No pictures should appear. The lines from the beginning of the listing through the one holding "Le tuilage instancie" must be reproduced exactly, and nothing more.
= Beginning of Section =
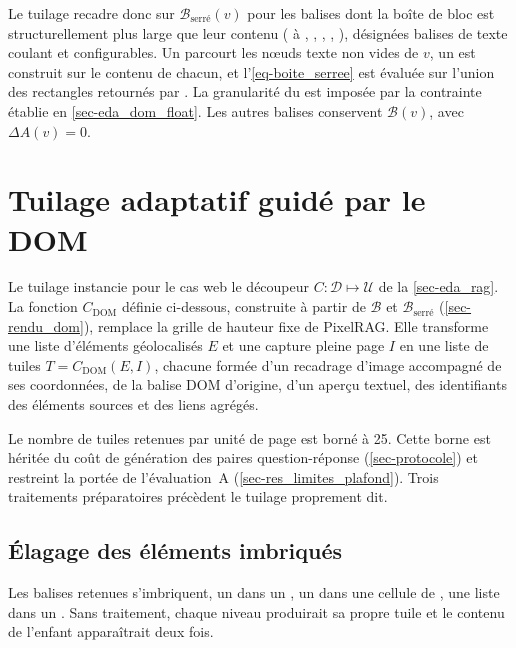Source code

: Le tuilage recadre donc sur $\mathcal{B}_{\text{serré}}(v)$ pour les balises
dont la boîte de bloc est structurellement plus large que leur contenu
( à , , , , ),
désignées balises de texte coulant et configurables. Un 
parcourt les nœuds texte non vides de $v$, un  est construit sur le
contenu de chacun, et l'\cref{eq-boite_serree} est évaluée sur l'union des
rectangles retournés par . La granularité du 
est imposée par la contrainte établie en \cref{sec-eda_dom_float}. Les autres
balises conservent $\mathcal{B}(v)$, avec $\Delta A(v) = 0$.

\section{Tuilage adaptatif guidé par le DOM}
\label{sec-tuilage}

Le tuilage instancie pour le cas web le découpeur
$C : \mathcal{D} \mapsto \mathcal{U}$ de la \cref{sec-eda_rag}. La fonction
$C_{\text{DOM}}$ définie ci-dessous, construite à partir de $\mathcal{B}$ et
$\mathcal{B}_{\text{serré}}$ (\cref{sec-rendu_dom}), remplace la grille de
hauteur fixe de PixelRAG. Elle transforme une liste d'éléments géolocalisés $E$
et une capture pleine page $I$ en une liste de tuiles
$T = C_{\text{DOM}}(E, I)$, chacune formée d'un recadrage d'image accompagné de
ses coordonnées, de la balise DOM d'origine, d'un aperçu textuel, des
identifiants des éléments sources et des liens agrégés.

Le nombre de tuiles retenues par unité de page est borné à \num{25}. Cette
borne est héritée du coût de génération des paires question-réponse
(\cref{sec-protocole}) et restreint la portée de l'évaluation~A
(\cref{sec-res_limites_plafond}). Trois traitements préparatoires précèdent le
tuilage proprement dit.

\subsection{Élagage des éléments imbriqués}
\label{sec-tuilage_elagage}

Les balises retenues s'imbriquent, un  dans un , un
 dans une cellule de , une liste  dans un
. Sans traitement, chaque niveau produirait sa propre tuile
et le contenu de l'enfant apparaîtrait deux fois.

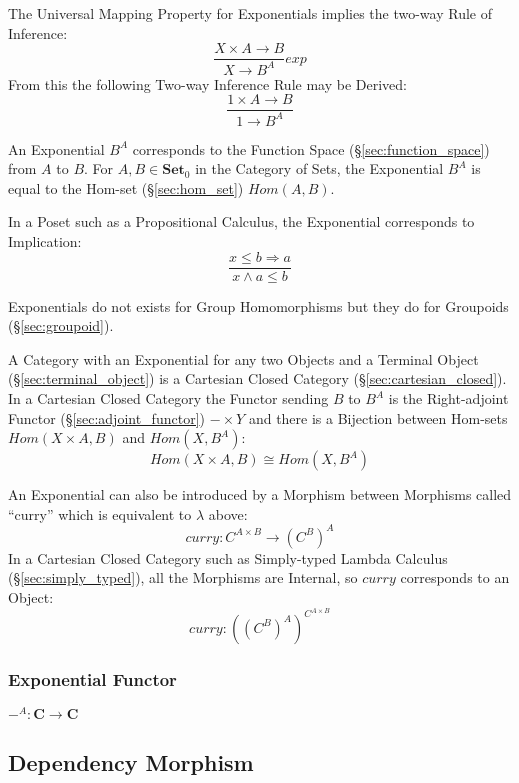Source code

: The Universal Mapping Property for Exponentials implies the two-way
Rule of Inference:
\[
  {
    \frac{X \times A \rightarrow B}
    {X \rightarrow B^A}
  }exp
\]
From this the following Two-way Inference Rule may be Derived:
\[
    \frac{1 \times A \rightarrow B}
    {1 \rightarrow B^A}
\]

An Exponential $B^A$ corresponds to the Function Space
(\S\ref{sec:function_space}) from $A$ to $B$. For $A,B \in
\mathbf{Set}_0$ in the Category of Sets, the Exponential $B^A$ is
equal to the Hom-set (\S\ref{sec:hom_set}) $Hom(A,B)$.

In a Poset such as a Propositional Calculus, the Exponential
corresponds to Implication:
\[
    \frac{x \leq b \Rightarrow a}
    {x \wedge a \leq b}
\]

Exponentials do not exists for Group Homomorphisms but they do for
Groupoids (\S\ref{sec:groupoid}).

A Category with an Exponential for any two Objects and a Terminal
Object (\S\ref{sec:terminal_object}) is a Cartesian Closed Category
(\S\ref{sec:cartesian_closed}). In a Cartesian Closed Category the
Functor sending $B$ to $B^A$ is the Right-adjoint Functor
(\S\ref{sec:adjoint_functor}) $- \times Y$ and there is a Bijection
between Hom-sets $Hom(X \times A, B)$ and $Hom(X, B^A)$:
\[
  Hom(X \times A, B) \cong Hom(X, B^A)
\]

An Exponential can also be introduced by a Morphism between Morphisms
called ``curry'' which is equivalent to $\lambda$ above:
\[
  curry : C^{A \times B} \rightarrow (C^B)^A
\]
In a Cartesian Closed Category such as Simply-typed Lambda Calculus
(\S\ref{sec:simply_typed}), all the Morphisms are Internal, so $curry$
corresponds to an Object:
\[
  curry : ((C^B)^A)^{C^{A \times B}}
\]



\subsubsection{Exponential Functor}\label{sec:exponential_functor}

$-^A : \mathbf{C} \rightarrow \mathbf{C}$



\subsection{Dependency Morphism}\label{sec:dependency_morphism}


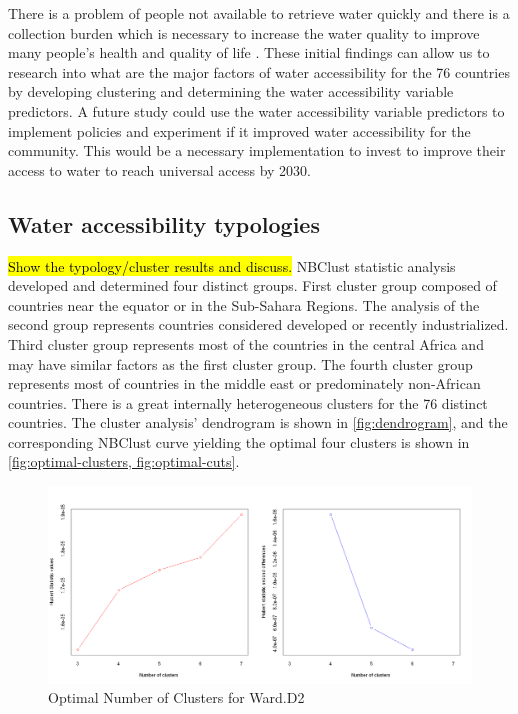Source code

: \documentclass[10pt,twoside]{article}
\numberwithin{equation}{section}
\newcommand{\?}{\stackrel{?}{=}}
\begin{document}
There is a problem of people not available to retrieve water quickly and there is a collection burden which is necessary to increase the water quality to improve many people's health and quality of life \citep{cassivi2018access}. These initial findings can allow us to research into what are the major factors of water accessibility for the 76 countries by developing clustering and determining the water accessibility variable predictors. A future study could use the water accessibility variable predictors to implement policies and experiment if it improved water accessibility for the community. This would be a necessary implementation to invest to improve their access to water to reach universal access by 2030.



\subsection*{Water accessibility typologies}
\hl{Show the typology/cluster results and discuss.}
NBClust statistic analysis developed and determined four distinct groups. First cluster group composed of countries near the equator or in the Sub-Sahara Regions. The analysis of the second group represents countries considered developed or recently industrialized. Third cluster group represents most of the countries in the central Africa and may have similar factors as the first cluster group. The fourth cluster group represents most of countries in the middle east or predominately non-African countries. There is a great internally heterogeneous clusters for the 76 distinct countries. The cluster analysis' dendrogram is shown in \autoref{fig:dendrogram}, and the corresponding NBClust curve yielding the optimal four clusters is shown in \autoref{fig:optimal-clusters, fig:optimal-cuts}.


\begin{figure}[h!]
  \centering
  \includegraphics[width=.7\textwidth]{optimal-clusters-ward-d2}
  \caption{Optimal Number of Clusters for Ward.D2}
  \label{fig:optimal-clusters}
\end{figure}
\end{document}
= End of Section =
Result of the exercise.
Source code

: Le tuilage recadre donc sur $\mathcal{B}_{\text{serré}}(v)$ pour les balises
dont la boîte de bloc est structurellement plus large que leur contenu
( à , , , , ),
désignées balises de texte coulant et configurables. Un 
parcourt les nœuds texte non vides de $v$, un  est construit sur le
contenu de chacun, et l'\cref{eq-boite_serree} est évaluée sur l'union des
rectangles retournés par . La granularité du 
est imposée par la contrainte établie en \cref{sec-eda_dom_float}. Les autres
balises conservent $\mathcal{B}(v)$, avec $\Delta A(v) = 0$.

\section{Tuilage adaptatif guidé par le DOM}
\label{sec-tuilage}

Le tuilage instancie pour le cas web le découpeur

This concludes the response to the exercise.